Table 2. Comparison of our results with results achieved in [1, 3].

Results on Czech data sets are listed in Table 3. We state these only for the purpose of testing our approach on the data in the different language than English. The results on the language rather distant from English shows that our approach of the preparation of the data can be also applied in this case.

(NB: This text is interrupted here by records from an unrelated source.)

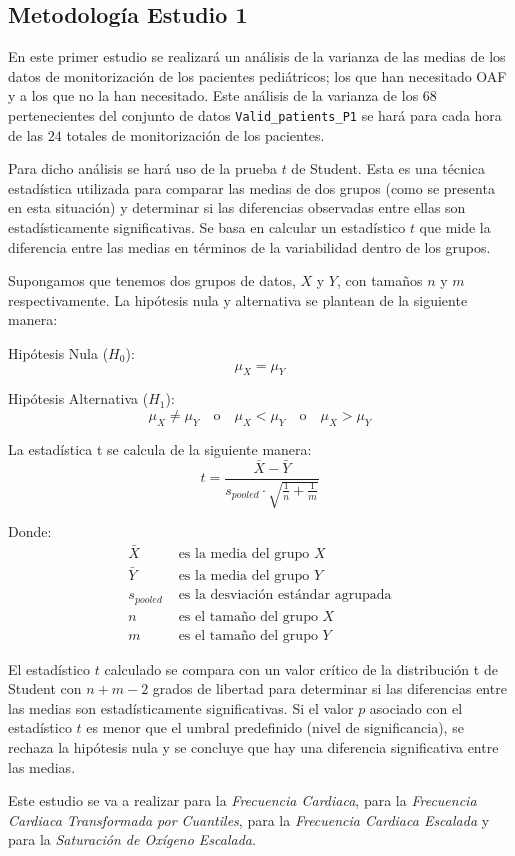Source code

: \subsection{Metodología Estudio 1}\label{sec:metodologia-estudio-1}

En este primer estudio se realizará un análisis de la varianza de las medias de los datos de monitorización de los pacientes pediátricos; los que han necesitado OAF y a los que no la han necesitado. Este análisis de la varianza de los $68$ pertenecientes del conjunto de datos \texttt{Valid\_patients\_P1} se hará para cada hora de las $24$ totales de monitorización de los pacientes.

Para dicho análisis se hará uso de la prueba $t$ de Student. Esta es una técnica estadística utilizada para comparar las medias de dos grupos (como se presenta en esta situación) y determinar si las diferencias observadas entre ellas son estadísticamente significativas. Se basa en calcular un estadístico $t$ que mide la diferencia entre las medias en términos de la variabilidad dentro de los grupos.

Supongamos que tenemos dos grupos de datos, $X$ y $Y$, con tamaños $n$ y $m$ respectivamente. La hipótesis nula y alternativa se plantean de la siguiente manera:

Hipótesis Nula ($H_0$):
\[
\mu_X = \mu_Y
\]

Hipótesis Alternativa ($H_1$):
\[
\mu_X \neq \mu_Y \quad \text{o} \quad \mu_X < \mu_Y \quad \text{o} \quad \mu_X > \mu_Y
\]

La estadística t se calcula de la siguiente manera:
\[
t = \frac{\bar{X} - \bar{Y}}{s_{pooled} \cdot \sqrt{\frac{1}{n} + \frac{1}{m}}}
\]

Donde:
\begin{align*}
\bar{X} & \text{ es la media del grupo } X \\
\bar{Y} & \text{ es la media del grupo } Y \\
s_{pooled} & \text{ es la desviación estándar agrupada} \\
n & \text{ es el tamaño del grupo } X \\
m & \text{ es el tamaño del grupo } Y
\end{align*}

El estadístico $t$ calculado se compara con un valor crítico de la distribución t de Student con $n+m-2$ grados de libertad para determinar si las diferencias entre las medias son estadísticamente significativas. Si el valor $p$ asociado con el estadístico $t$ es menor que el umbral predefinido (nivel de significancia), se rechaza la hipótesis nula y se concluye que hay una diferencia significativa entre las medias.

Este estudio se va a realizar para la \textit{Frecuencia Cardiaca}, para la \textit{Frecuencia Cardiaca Transformada por Cuantiles}, para la \textit{Frecuencia Cardiaca Escalada} y para la \textit{Saturación de Oxígeno Escalada}. 



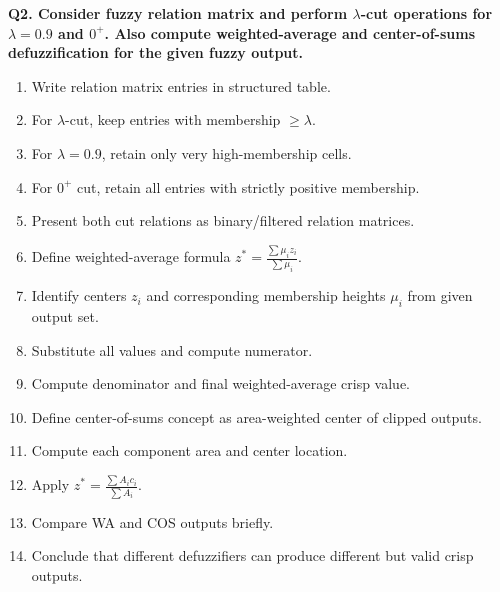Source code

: \documentclass[11pt,a4paper]{article}
\begin{document}
\textbf{Q2. Consider fuzzy relation matrix and perform $\lambda$-cut operations for $\lambda=0.9$ and $0^+$. Also compute weighted-average and center-of-sums defuzzification for the given fuzzy output.}
\begin{enumerate}
\item Write relation matrix entries in structured table.
\item For $\lambda$-cut, keep entries with membership $\ge\lambda$.
\item For $\lambda=0.9$, retain only very high-membership cells.
\item For $0^+$ cut, retain all entries with strictly positive membership.
\item Present both cut relations as binary/filtered relation matrices.
\item Define weighted-average formula $z^*=\frac{\sum \mu_i z_i}{\sum\mu_i}$.
\item Identify centers $z_i$ and corresponding membership heights $\mu_i$ from given output set.
\item Substitute all values and compute numerator.
\item Compute denominator and final weighted-average crisp value.
\item Define center-of-sums concept as area-weighted center of clipped outputs.
\item Compute each component area and center location.
\item Apply $z^*=\frac{\sum A_i c_i}{\sum A_i}$.
\item Compare WA and COS outputs briefly.
\item Conclude that different defuzzifiers can produce different but valid crisp outputs.
\end{enumerate}
\end{document}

Table 3. Results on Czech data sets.

7 Conclusion

A reasonably effective pipeline for unsupervised text documents classification according to their topic is introduced in this paper. Preprocessing of the raw input textFootnote 6 and extracted feature vectorsFootnote 7 are key factors in our approach. Simple supervised Linear SVM and unsupervised classification K-means algorithms were used and as was predicted, the supervised one is superior to the unsupervised. Our main goal is to at least have similar results with unsupervised algorithm to supervised one. The performance of this unsupervised method (stated in Table 2) was almost on par with semi-supervised algorithm and even better against supervised algorithms used in [1]. Also as you can see from all Tables 12 and 3 representation with use of doc2vec model increases performance of our unsupervised method around 10%. This is an important finding of our research, since the benchmark training data – which are necessary for supervised learning – are often not available. Also our approach of preprocessing input data texts is suitable even for simple supervised Linear SVM algorithm whose performance is comparable with more complex one (Table 2).